Computers are deterministic by nature. This may sound untrue if you live in the applications’ realm – don’t we nickname threading as the Heisenberg’s uncertainty principle after all? But you should have no doubt, from power up to the moment you are reading these lines, everything was deterministic in your computer. So, how can you inject randomness? Indeed, you may know – or have noticed – that computers are not good at generating random numbers. Sometimes, this is a blessing. For example, and paradoxically, when you design a program with a random component. Because of their shortcomings, at each run, you may obtain the very same sequence of random numbers. This is great for validation. By the way, we conveniently name them pseudo-random numbers (generators). But, once your code is working as expected, the problem is that you still have your pseudo-random numbers at hand. It is true that you can use some randomness to seed the generator to get the illusion of true randomness (usually the current time), but it is still an illusion.
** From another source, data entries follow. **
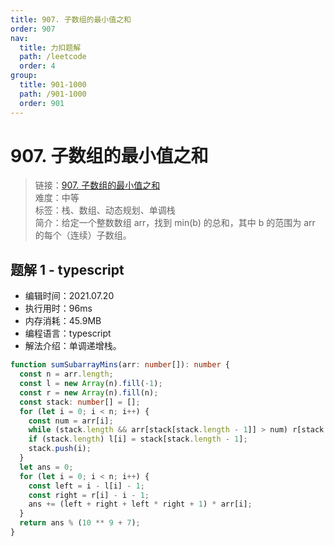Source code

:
 ```yaml
---
title: 907. 子数组的最小值之和
order: 907
nav:
  title: 力扣题解
  path: /leetcode
  order: 4
group:
  title: 901-1000
  path: /901-1000
  order: 901
---
```


# 907. 子数组的最小值之和

> 链接：[907. 子数组的最小值之和](https://leetcode-cn.com/problems/sum-of-subarray-minimums/)  
> 难度：中等  
> 标签：栈、数组、动态规划、单调栈  
> 简介：给定一个整数数组 arr，找到 min(b) 的总和，其中 b 的范围为 arr 的每个（连续）子数组。

## 题解 1 - typescript

- 编辑时间：2021.07.20
- 执行用时：96ms
- 内存消耗：45.9MB
- 编程语言：typescript
- 解法介绍：单调递增栈。

```typescript
function sumSubarrayMins(arr: number[]): number {
  const n = arr.length;
  const l = new Array(n).fill(-1);
  const r = new Array(n).fill(n);
  const stack: number[] = [];
  for (let i = 0; i < n; i++) {
    const num = arr[i];
    while (stack.length && arr[stack[stack.length - 1]] > num) r[stack.pop()!] = i;
    if (stack.length) l[i] = stack[stack.length - 1];
    stack.push(i);
  }
  let ans = 0;
  for (let i = 0; i < n; i++) {
    const left = i - l[i] - 1;
    const right = r[i] - i - 1;
    ans += (left + right + left * right + 1) * arr[i];
  }
  return ans % (10 ** 9 + 7);
}
```
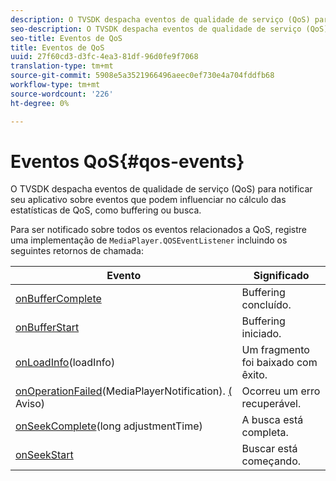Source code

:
 ```yaml
---
description: O TVSDK despacha eventos de qualidade de serviço (QoS) para notificar seu aplicativo sobre eventos que podem influenciar no cálculo das estatísticas de QoS, como buffering ou busca.
seo-description: O TVSDK despacha eventos de qualidade de serviço (QoS) para notificar seu aplicativo sobre eventos que podem influenciar no cálculo das estatísticas de QoS, como buffering ou busca.
seo-title: Eventos de QoS
title: Eventos de QoS
uuid: 27f60cd3-d3fc-4ea3-81df-96d0fe9f7068
translation-type: tm+mt
source-git-commit: 5908e5a3521966496aeec0ef730e4a704fddfb68
workflow-type: tm+mt
source-wordcount: '226'
ht-degree: 0%

---
```



# Eventos QoS{#qos-events}

O TVSDK despacha eventos de qualidade de serviço (QoS) para notificar seu aplicativo sobre eventos que podem influenciar no cálculo das estatísticas de QoS, como buffering ou busca.

Para ser notificado sobre todos os eventos relacionados a QoS, registre uma implementação de `MediaPlayer.QOSEventListener` incluindo os seguintes retornos de chamada:

| Evento | Significado |
|---|---|
| [onBufferComplete](https://help.adobe.com/en_US/primetime/api/psdk/javadoc_1.4/com/adobe/mediacore/MediaPlayer.QOSEventListener.html#onBufferComplete()) | Buffering concluído. |
| [onBufferStart](https://help.adobe.com/en_US/primetime/api/psdk/javadoc_1.4/com/adobe/mediacore/MediaPlayer.QOSEventListener.html#onBufferStart()) | Buffering iniciado. |
| [onLoadInfo](https://help.adobe.com/en_US/primetime/api/psdk/javadoc_1.4/com/adobe/mediacore/MediaPlayer.QOSEventListener.html#onLoadInfo(com.adobe.mediacore.qos.LoadInfo))(loadInfo) | Um fragmento foi baixado com êxito. |
| [onOperationFailed](https://help.adobe.com/en_US/primetime/api/psdk/javadoc_1.4/com/adobe/mediacore/MediaPlayer.QOSEventListener.html)(MediaPlayerNotification). [(](https://help.adobe.com/en_US/primetime/api/psdk/javadoc_1.4/com/adobe/mediacore/MediaPlayerNotification.Warning.html) Aviso) | Ocorreu um erro recuperável. |
| [onSeekComplete](https://help.adobe.com/en_US/primetime/api/psdk/javadoc_1.4/com/adobe/mediacore/MediaPlayer.QOSEventListener.html#onSeekComplete(long))(long adjustmentTime) | A busca está completa. |
| [onSeekStart](https://help.adobe.com/en_US/primetime/api/psdk/javadoc_1.4/com/adobe/mediacore/MediaPlayer.QOSEventListener.html#onSeekStart()) | Buscar está começando. |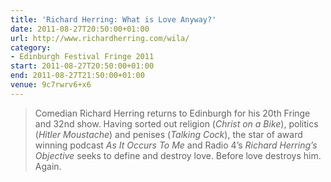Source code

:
 ```yaml
---
title: 'Richard Herring: What is Love Anyway?'
date: 2011-08-27T20:50:00+01:00
url: http://www.richardherring.com/wila/
category:
- Edinburgh Festival Fringe 2011
start: 2011-08-27T20:50:00+01:00
end: 2011-08-27T21:50:00+01:00
venue: 9c7rwrv6+x6
---
```

> Comedian Richard Herring returns to Edinburgh for his 20th Fringe and 32nd show. Having sorted out religion (<cite>Christ on a Bike</cite>), politics (<cite>Hitler Moustache</cite>) and penises (<cite>Talking Cock</cite>), the star of award winning podcast <cite>As It Occurs To Me</cite> and Radio 4’s <cite>Richard Herring’s Objective</cite> seeks to define and destroy love. Before love destroys him. Again.
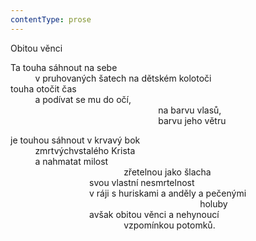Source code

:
 ```yaml
---
contentType: prose
---
```


Obitou věnci

Ta touha sáhnout na sebe  
          v pruhovaných šatech na dětském kolotoči  
touha otočit čas  
          a podívat se mu do očí,  
                                                            na barvu vlasů,  
                                                            barvu jeho větru

je touhou sáhnout v krvavý bok  
          zmrtvýchvstalého Krista  
          a nahmatat milost  
                                              zřetelnou jako šlacha  
                                svou vlastní nesmrtelnost  
                                v ráji s huriskami a anděly a pečenými  
                                                                             holuby  
                                avšak obitou věnci a nehynoucí  
                                              vzpomínkou potomků.
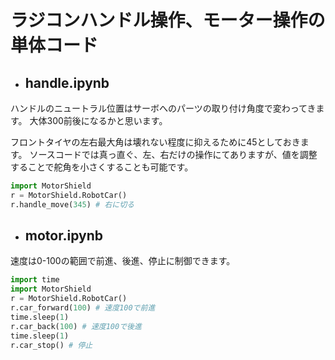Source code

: # ラジコンハンドル操作、モーター操作の単体コード

* ## handle.ipynb

ハンドルのニュートラル位置はサーボへのパーツの取り付け角度で変わってきます。
大体300前後になるかと思います。

フロントタイヤの左右最大角は壊れない程度に抑えるために45としておきます。
ソースコードでは真っ直ぐ、左、右だけの操作にてありますが、値を調整することで舵角を小さくすることも可能です。

```python
import MotorShield
r = MotorShield.RobotCar()
r.handle_move(345) # 右に切る
```

* ## motor.ipynb

速度は0-100の範囲で前進、後進、停止に制御できます。
```python
import time
import MotorShield
r = MotorShield.RobotCar()
r.car_forward(100) # 速度100で前進
time.sleep(1)
r.car_back(100) # 速度100で後進
time.sleep(1)
r.car_stop() # 停止
```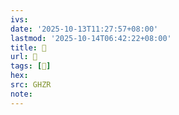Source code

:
 ```yaml
---
ivs:
date: '2025-10-13T11:27:57+08:00'
lastmod: '2025-10-14T06:42:22+08:00'
title: 󰚰
url: 󰚰
tags: [𠦪]
hex: 
src: GHZR
note:
---
```

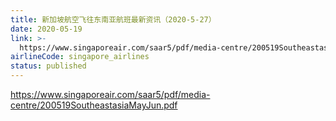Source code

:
 ```yaml
---
title: 新加坡航空飞往东南亚航班最新资讯（2020-5-27）
date: 2020-05-19
link: >-
  https://www.singaporeair.com/saar5/pdf/media-centre/200519SoutheastasiaMayJun.pdf
airlineCode: singapore_airlines
status: published
---
```

https://www.singaporeair.com/saar5/pdf/media-centre/200519SoutheastasiaMayJun.pdf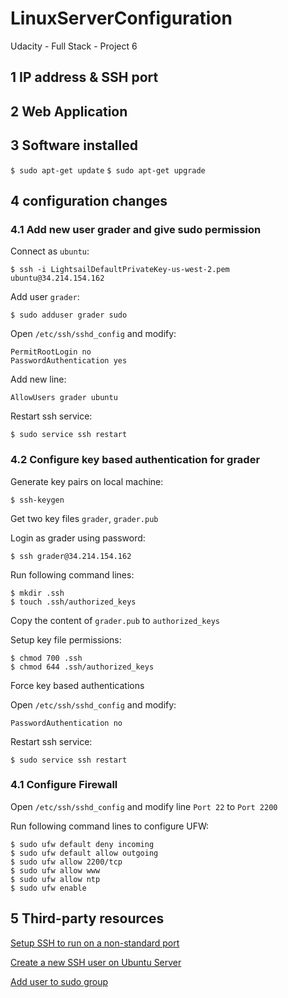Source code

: # LinuxServerConfiguration
Udacity - Full Stack - Project 6

## 1 IP address & SSH port

## 2 Web Application

## 3 Software installed

`$ sudo apt-get update`
`$ sudo apt-get upgrade`

## 4 configuration changes

### 4.1 Add new user grader and give sudo permission

Connect as `ubuntu`:

`$ ssh -i LightsailDefaultPrivateKey-us-west-2.pem ubuntu@34.214.154.162 `	

Add user `grader`:

`$ sudo adduser grader sudo`

Open `/etc/ssh/sshd_config` and modify:

```
PermitRootLogin no
PasswordAuthentication yes
```

Add new line:

`AllowUsers grader ubuntu`

Restart ssh service:

`$ sudo service ssh restart`

### 4.2 Configure key based authentication for grader

Generate key pairs on local machine:

`$ ssh-keygen`

Get two key files `grader`, `grader.pub`

Login as grader using password:

`$ ssh grader@34.214.154.162`

Run following command lines:

```
$ mkdir .ssh
$ touch .ssh/authorized_keys
```

Copy the content of `grader.pub` to `authorized_keys`

Setup key file permissions:

```
$ chmod 700 .ssh
$ chmod 644 .ssh/authorized_keys
```

Force key based authentications

Open `/etc/ssh/sshd_config` and modify:

`PasswordAuthentication no`

Restart ssh service:

`$ sudo service ssh restart`

### 4.1 Configure Firewall

Open `/etc/ssh/sshd_config` and modify line `Port 22` to `Port 2200`

Run following command lines to configure UFW:

```
$ sudo ufw default deny incoming
$ sudo ufw default allow outgoing
$ sudo ufw allow 2200/tcp
$ sudo ufw allow www
$ sudo ufw allow ntp
$ sudo ufw enable
```

## 5 Third-party resources

<a href="https://www.cyberciti.biz/tips/setup-ssh-to-run-on-a-non-standard-port.html">Setup SSH to run on a non-standard port</a>

<a href="https://askubuntu.com/questions/16650/create-a-new-ssh-user-on-ubuntu-server">Create a new SSH user on Ubuntu Server</a>

<a href="https://unix.stackexchange.com/a/179956">Add user to sudo group</a>
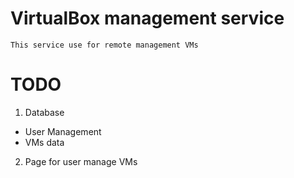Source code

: # VirtualBox management service
```
This service use for remote management VMs
```

# TODO
1. Database
  - User Management
  - VMs data
2. Page for user manage VMs
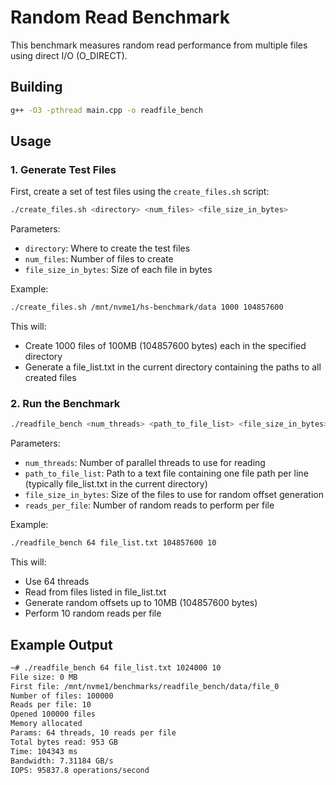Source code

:# Random Read Benchmark

This benchmark measures random read performance from multiple files using direct I/O (O_DIRECT).

## Building

```bash
g++ -O3 -pthread main.cpp -o readfile_bench
```

## Usage

### 1. Generate Test Files

First, create a set of test files using the `create_files.sh` script:

```bash
./create_files.sh <directory> <num_files> <file_size_in_bytes>
```

Parameters:
- `directory`: Where to create the test files
- `num_files`: Number of files to create
- `file_size_in_bytes`: Size of each file in bytes

Example:
```bash
./create_files.sh /mnt/nvme1/hs-benchmark/data 1000 104857600
```
This will:
- Create 1000 files of 100MB (104857600 bytes) each in the specified directory
- Generate a file_list.txt in the current directory containing the paths to all created files

### 2. Run the Benchmark

```bash
./readfile_bench <num_threads> <path_to_file_list> <file_size_in_bytes> <reads_per_file>
```

Parameters:
- `num_threads`: Number of parallel threads to use for reading
- `path_to_file_list`: Path to a text file containing one file path per line (typically file_list.txt in the current directory)
- `file_size_in_bytes`: Size of the files to use for random offset generation
- `reads_per_file`: Number of random reads to perform per file

Example:
```bash
./readfile_bench 64 file_list.txt 104857600 10
```
This will:
- Use 64 threads
- Read from files listed in file_list.txt
- Generate random offsets up to 10MB (104857600 bytes)
- Perform 10 random reads per file

## Example Output

```bash
~# ./readfile_bench 64 file_list.txt 1024000 10
File size: 0 MB
First file: /mnt/nvme1/benchmarks/readfile_bench/data/file_0
Number of files: 100000
Reads per file: 10
Opened 100000 files
Memory allocated
Params: 64 threads, 10 reads per file
Total bytes read: 953 GB
Time: 104343 ms
Bandwidth: 7.31184 GB/s
IOPS: 95837.8 operations/second
```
So how do we achieve true randomness? Well, we need a source of entropy. If you are not versed in physics, consider entropy as a disorder or the phenomenon that, with the help of time, kills us all in fine.
Where to Find Entropy
Entropy comes from a truly random physical phenomenon, such as heat or radioactive decay. But all sources of entropy are not equal. In particular, assuming they have the same randomness, the speed at which the phenomenon allows the generation of random numbers must be considered. Indeed, often, the circuitry generating the random numbers needs to see enough of the phenomenon before spitting out a value. Think about it as a blocking read (assuming your entropy pools are empty). Few CPUs have dedicated instructions with the backing entropy source of course to generate random numbers. Intel introduced the RDRAND and RDSEED instructions (~3 Gbit/s – check bit 30 of the ECX using CPUID). If your compiler supports intrinsics to use them (rdrand_64 or rdseed_64 – these are just a few forms of the instruction), then you are all set. Otherwise, you will need to emit these opcodes (0x0F 0xC7 for RDRAND) in assembler, either in-lining in 32-bits or via an assembler for 64-bits. This also means that your code may not always have access to these instructions. In which case, you can buy additional hardware to connect to your computer. I use a TrueRNGpro by ubld.it which has an output speed of ~3 Mbit/s (~ 2.3 x 3.5 x 0.5 inches, ~100 mA) and costs less than $100. This device uses two noise generators relying upon the avalanche breakdown effect of reverse-biased diodes. Other options are more costly, such as the Quantis random number PCI or USB generators by IDQ. If you want some detail on the avalanche breakdown effect, you can watch this video on EEVblog: https://youtu.be/O0ifJ4oVdG4.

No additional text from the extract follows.